(Collection entries)
══════════

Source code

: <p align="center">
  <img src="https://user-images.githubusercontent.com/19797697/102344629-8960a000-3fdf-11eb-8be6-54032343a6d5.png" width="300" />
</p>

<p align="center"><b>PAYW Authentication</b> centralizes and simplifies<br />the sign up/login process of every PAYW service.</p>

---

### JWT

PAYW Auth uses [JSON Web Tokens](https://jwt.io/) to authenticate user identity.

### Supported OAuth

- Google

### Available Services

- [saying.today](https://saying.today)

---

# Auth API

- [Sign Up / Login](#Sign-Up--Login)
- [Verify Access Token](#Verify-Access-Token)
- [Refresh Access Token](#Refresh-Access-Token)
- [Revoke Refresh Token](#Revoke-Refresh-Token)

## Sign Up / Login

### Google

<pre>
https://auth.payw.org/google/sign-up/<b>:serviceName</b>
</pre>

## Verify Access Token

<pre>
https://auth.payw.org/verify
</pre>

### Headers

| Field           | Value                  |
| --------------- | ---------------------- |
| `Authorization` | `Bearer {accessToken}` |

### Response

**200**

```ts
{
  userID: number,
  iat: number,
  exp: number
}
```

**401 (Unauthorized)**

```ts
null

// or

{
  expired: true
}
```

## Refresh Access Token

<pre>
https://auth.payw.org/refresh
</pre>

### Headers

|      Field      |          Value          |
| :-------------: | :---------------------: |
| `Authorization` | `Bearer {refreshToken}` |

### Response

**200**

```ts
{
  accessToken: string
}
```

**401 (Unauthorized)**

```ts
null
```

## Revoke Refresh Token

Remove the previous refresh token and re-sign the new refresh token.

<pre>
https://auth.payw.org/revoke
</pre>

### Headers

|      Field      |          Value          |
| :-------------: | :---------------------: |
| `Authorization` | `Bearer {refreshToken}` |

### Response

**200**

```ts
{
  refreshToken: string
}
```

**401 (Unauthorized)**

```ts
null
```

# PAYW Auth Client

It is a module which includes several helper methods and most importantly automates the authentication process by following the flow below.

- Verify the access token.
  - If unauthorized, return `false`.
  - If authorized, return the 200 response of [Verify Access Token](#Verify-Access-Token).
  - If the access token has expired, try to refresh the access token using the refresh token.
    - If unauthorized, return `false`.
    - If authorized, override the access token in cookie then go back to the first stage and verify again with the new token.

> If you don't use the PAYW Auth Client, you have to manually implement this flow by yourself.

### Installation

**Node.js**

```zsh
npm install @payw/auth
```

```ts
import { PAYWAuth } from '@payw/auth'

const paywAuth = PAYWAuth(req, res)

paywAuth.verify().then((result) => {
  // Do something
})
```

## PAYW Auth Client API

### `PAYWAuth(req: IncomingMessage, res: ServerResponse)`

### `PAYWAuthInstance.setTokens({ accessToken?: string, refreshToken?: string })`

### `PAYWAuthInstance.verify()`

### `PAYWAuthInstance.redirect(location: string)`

══════════

● REQUIRED WORK: Only these lines should appear in the reply: the one containing "https://auth.payw.org/refresh", the last line of the data, and all lines between them, each copied exactly.

● FINISHED EXERCISE:
https://auth.payw.org/refresh
</pre>

### Headers

|      Field      |          Value          |
| :-------------: | :---------------------: |
| `Authorization` | `Bearer {refreshToken}` |

### Response

**200**

```ts
{
  accessToken: string
}
```

**401 (Unauthorized)**

```ts
null
```

## Revoke Refresh Token

Remove the previous refresh token and re-sign the new refresh token.

<pre>
https://auth.payw.org/revoke
</pre>

### Headers

|      Field      |          Value          |
| :-------------: | :---------------------: |
| `Authorization` | `Bearer {refreshToken}` |

### Response

**200**

```ts
{
  refreshToken: string
}
```

**401 (Unauthorized)**

```ts
null
```

# PAYW Auth Client

It is a module which includes several helper methods and most importantly automates the authentication process by following the flow below.

- Verify the access token.
  - If unauthorized, return `false`.
  - If authorized, return the 200 response of [Verify Access Token](#Verify-Access-Token).
  - If the access token has expired, try to refresh the access token using the refresh token.
    - If unauthorized, return `false`.
    - If authorized, override the access token in cookie then go back to the first stage and verify again with the new token.

> If you don't use the PAYW Auth Client, you have to manually implement this flow by yourself.

### Installation

**Node.js**

```zsh
npm install @payw/auth
```

```ts
import { PAYWAuth } from '@payw/auth'

const paywAuth = PAYWAuth(req, res)

paywAuth.verify().then((result) => {
  // Do something
})
```

## PAYW Auth Client API

### `PAYWAuth(req: IncomingMessage, res: ServerResponse)`

### `PAYWAuthInstance.setTokens({ accessToken?: string, refreshToken?: string })`

### `PAYWAuthInstance.verify()`

### `PAYWAuthInstance.redirect(location: string)`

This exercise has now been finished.